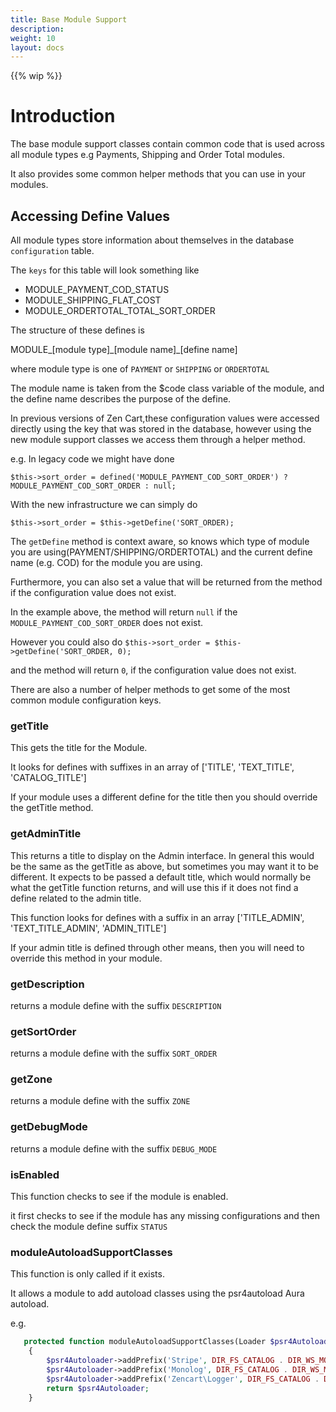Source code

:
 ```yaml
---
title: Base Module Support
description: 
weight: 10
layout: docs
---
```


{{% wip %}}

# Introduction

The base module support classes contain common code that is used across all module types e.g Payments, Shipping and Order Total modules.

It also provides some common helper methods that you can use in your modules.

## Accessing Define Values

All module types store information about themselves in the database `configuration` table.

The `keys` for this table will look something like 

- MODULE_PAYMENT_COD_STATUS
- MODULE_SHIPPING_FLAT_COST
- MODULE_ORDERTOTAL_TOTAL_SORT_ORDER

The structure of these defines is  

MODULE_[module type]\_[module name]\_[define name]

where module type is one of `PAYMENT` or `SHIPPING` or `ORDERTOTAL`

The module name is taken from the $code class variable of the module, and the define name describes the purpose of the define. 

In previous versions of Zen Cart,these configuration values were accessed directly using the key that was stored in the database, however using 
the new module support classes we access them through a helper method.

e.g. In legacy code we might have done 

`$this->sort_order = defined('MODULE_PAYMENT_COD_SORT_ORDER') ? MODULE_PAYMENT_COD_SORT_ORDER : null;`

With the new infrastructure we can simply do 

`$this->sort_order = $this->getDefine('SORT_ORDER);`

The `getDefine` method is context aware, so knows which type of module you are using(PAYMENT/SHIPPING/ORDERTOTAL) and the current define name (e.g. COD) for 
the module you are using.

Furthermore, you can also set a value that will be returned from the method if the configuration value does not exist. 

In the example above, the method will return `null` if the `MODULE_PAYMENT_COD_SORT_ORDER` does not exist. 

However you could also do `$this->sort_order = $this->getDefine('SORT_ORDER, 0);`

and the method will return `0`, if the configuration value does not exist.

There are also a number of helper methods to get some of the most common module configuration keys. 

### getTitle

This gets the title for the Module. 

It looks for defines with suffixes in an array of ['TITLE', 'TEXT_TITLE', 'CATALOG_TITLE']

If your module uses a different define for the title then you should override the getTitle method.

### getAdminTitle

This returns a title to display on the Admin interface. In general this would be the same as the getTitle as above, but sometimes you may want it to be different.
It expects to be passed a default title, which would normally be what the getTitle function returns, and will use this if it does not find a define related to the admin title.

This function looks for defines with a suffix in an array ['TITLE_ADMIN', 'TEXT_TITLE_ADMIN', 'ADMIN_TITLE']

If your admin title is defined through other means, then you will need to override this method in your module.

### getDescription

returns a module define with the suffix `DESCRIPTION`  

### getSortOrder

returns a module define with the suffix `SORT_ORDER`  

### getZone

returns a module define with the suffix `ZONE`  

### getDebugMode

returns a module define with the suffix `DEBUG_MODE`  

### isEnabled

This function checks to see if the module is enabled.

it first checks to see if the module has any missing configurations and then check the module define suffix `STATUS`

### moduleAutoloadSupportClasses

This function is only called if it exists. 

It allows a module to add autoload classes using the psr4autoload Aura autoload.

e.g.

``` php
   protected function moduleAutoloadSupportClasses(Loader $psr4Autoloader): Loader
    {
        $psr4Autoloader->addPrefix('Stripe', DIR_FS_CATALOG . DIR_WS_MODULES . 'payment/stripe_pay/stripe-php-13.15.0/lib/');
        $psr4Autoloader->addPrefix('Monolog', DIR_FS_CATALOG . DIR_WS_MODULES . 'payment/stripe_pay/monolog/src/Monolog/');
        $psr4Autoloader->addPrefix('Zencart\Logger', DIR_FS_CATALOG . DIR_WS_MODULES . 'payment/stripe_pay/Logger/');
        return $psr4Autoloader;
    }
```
□ □ □ □ □ □ □
• _WORK TO BE COMPLETED_
Reproduce the listing above exactly, excluding all pictures.

• _RESULT BELOW_
Source code

:
 ```yaml
---
title: Base Module Support
description: 
weight: 10
layout: docs
---
```


{{% wip %}}

# Introduction

The base module support classes contain common code that is used across all module types e.g Payments, Shipping and Order Total modules.

It also provides some common helper methods that you can use in your modules.

## Accessing Define Values

All module types store information about themselves in the database `configuration` table.

The `keys` for this table will look something like 

- MODULE_PAYMENT_COD_STATUS
- MODULE_SHIPPING_FLAT_COST
- MODULE_ORDERTOTAL_TOTAL_SORT_ORDER

The structure of these defines is  

MODULE_[module type]\_[module name]\_[define name]

where module type is one of `PAYMENT` or `SHIPPING` or `ORDERTOTAL`

The module name is taken from the $code class variable of the module, and the define name describes the purpose of the define. 

In previous versions of Zen Cart,these configuration values were accessed directly using the key that was stored in the database, however using 
the new module support classes we access them through a helper method.

e.g. In legacy code we might have done 

`$this->sort_order = defined('MODULE_PAYMENT_COD_SORT_ORDER') ? MODULE_PAYMENT_COD_SORT_ORDER : null;`

With the new infrastructure we can simply do 

`$this->sort_order = $this->getDefine('SORT_ORDER);`

The `getDefine` method is context aware, so knows which type of module you are using(PAYMENT/SHIPPING/ORDERTOTAL) and the current define name (e.g. COD) for 
the module you are using.

Furthermore, you can also set a value that will be returned from the method if the configuration value does not exist. 

In the example above, the method will return `null` if the `MODULE_PAYMENT_COD_SORT_ORDER` does not exist. 

However you could also do `$this->sort_order = $this->getDefine('SORT_ORDER, 0);`

and the method will return `0`, if the configuration value does not exist.

There are also a number of helper methods to get some of the most common module configuration keys. 

### getTitle

This gets the title for the Module. 

It looks for defines with suffixes in an array of ['TITLE', 'TEXT_TITLE', 'CATALOG_TITLE']

If your module uses a different define for the title then you should override the getTitle method.

### getAdminTitle

This returns a title to display on the Admin interface. In general this would be the same as the getTitle as above, but sometimes you may want it to be different.
It expects to be passed a default title, which would normally be what the getTitle function returns, and will use this if it does not find a define related to the admin title.

This function looks for defines with a suffix in an array ['TITLE_ADMIN', 'TEXT_TITLE_ADMIN', 'ADMIN_TITLE']

If your admin title is defined through other means, then you will need to override this method in your module.

### getDescription

returns a module define with the suffix `DESCRIPTION`  

### getSortOrder

returns a module define with the suffix `SORT_ORDER`  

### getZone

returns a module define with the suffix `ZONE`  

### getDebugMode

returns a module define with the suffix `DEBUG_MODE`  

### isEnabled

This function checks to see if the module is enabled.

it first checks to see if the module has any missing configurations and then check the module define suffix `STATUS`

### moduleAutoloadSupportClasses

This function is only called if it exists. 

It allows a module to add autoload classes using the psr4autoload Aura autoload.

e.g.

``` php
   protected function moduleAutoloadSupportClasses(Loader $psr4Autoloader): Loader
    {
        $psr4Autoloader->addPrefix('Stripe', DIR_FS_CATALOG . DIR_WS_MODULES . 'payment/stripe_pay/stripe-php-13.15.0/lib/');
        $psr4Autoloader->addPrefix('Monolog', DIR_FS_CATALOG . DIR_WS_MODULES . 'payment/stripe_pay/monolog/src/Monolog/');
        $psr4Autoloader->addPrefix('Zencart\Logger', DIR_FS_CATALOG . DIR_WS_MODULES . 'payment/stripe_pay/Logger/');
        return $psr4Autoloader;
    }
```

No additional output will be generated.